Галина Сафонова-Пирус
Из главы Мозаичные портреты" автобиографической повести «Игры с минувшим», написанной в диалоге с дневниками.

1981-1989 годы
Из дневников:       
«- Не правда ли, красив этот лист с нотными знаками! – и он посмотрел на меня почти восторженно.
Ну, как не согласиться? Да, мол… но тут же подумалось: ноты, как и ноты, чего уж там?
Марк Дубровский.
Сделала о нём передачу, а он, - в благодарность ли? – и пригласил нас в гости.
Не сказать, что было уютно в среде музыкантов, но любопытно. Забавный «народ»: тихие, монотонные и говорили только о музыке. Может, нас стеснялись, не музыкантов?    
...Очередной клуб «Ападион» Марка Дубровского в зале музыкального училища.

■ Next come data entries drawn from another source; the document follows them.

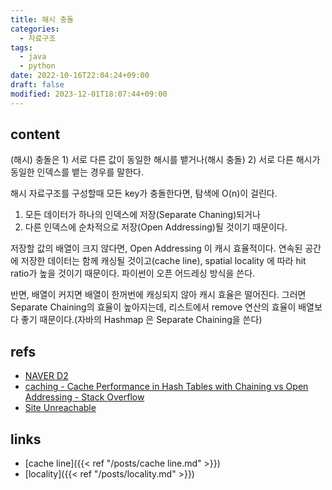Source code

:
 ```yaml
---
title: 해시 충돌
categories:
  - 자료구조
tags:
  - java
  - python
date: 2022-10-16T22:04:24+09:00
draft: false
modified: 2023-12-01T18:07:44+09:00
---
```


## content
(해시) 충돌은 1) 서로 다른 값이 동일한 해시를 뱉거나(해시 충돌) 2) 서로 다른 해시가 동일한 인덱스를 뱉는 경우를 말한다. 

해시 자료구조를 구성할때 모든 key가 충돌한다면, 탐색에 O(n)이 걸린다. 
1) 모든 데이터가 하나의 인덱스에 저장(Separate Chaning)되거나
2) 다른 인덱스에 순차적으로 저장(Open Addressing)될 것이기 때문이다.

저장할 값의 배열이 크지 않다면, Open Addressing 이 캐시 효율적이다. 연속된 공간에 저장한 데이터는 함께 캐싱될 것이고(cache line), spatial locality 에 따라 hit ratio가 높을 것이기 때문이다. 파이썬이 오픈 어드레싱 방식을 쓴다. 

반면, 배열이 커지면 배열이 한꺼번에 캐싱되지 않아 캐시 효율은 떨어진다. 그러면 Separate Chaining의 효율이 높아지는데, 리스트에서 remove 연산의 효율이 배열보다 좋기 때문이다.(자바의 Hashmap 은 Separate Chaining을 쓴다)

## refs
- [NAVER D2](https://d2.naver.com/helloworld/831311)
- [caching - Cache Performance in Hash Tables with Chaining vs Open Addressing - Stack Overflow](https://stackoverflow.com/questions/49709873/cache-performance-in-hash-tables-with-chaining-vs-open-addressing)
- [Site Unreachable](https://becomeweasel.me/hash-table/)


## links
- [cache line]({{< ref "/posts/cache line.md" >}})
- [locality]({{< ref "/posts/locality.md" >}})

Он стоит у сцены и смотрит на меня, словно извиняясь:
- Не идут люди...
Да, пустовато в зале. Рядом с ним - его друг, приехавший из районного городка, - будет задавать вопросы, чтоб как-то «оживить» вечер.
И вот уже Марк рассказывает о записи музыки на синхронизаторе, представляет свою бывшую ученицу, студентку консерватории, и та играет токкату, потом трио исполняет сонату композитора Рославца, «которого уже нет с нами, но осталась его музыка».
Представляет Марк и свои сочинения: «Пчелка», «Лебедь», «Кружка», «Свирель». Необычно, - не громко, - и образы «проявляет» скрипка ярко, почти зримо.
Но жидкие аплодисменты почти пустого зала.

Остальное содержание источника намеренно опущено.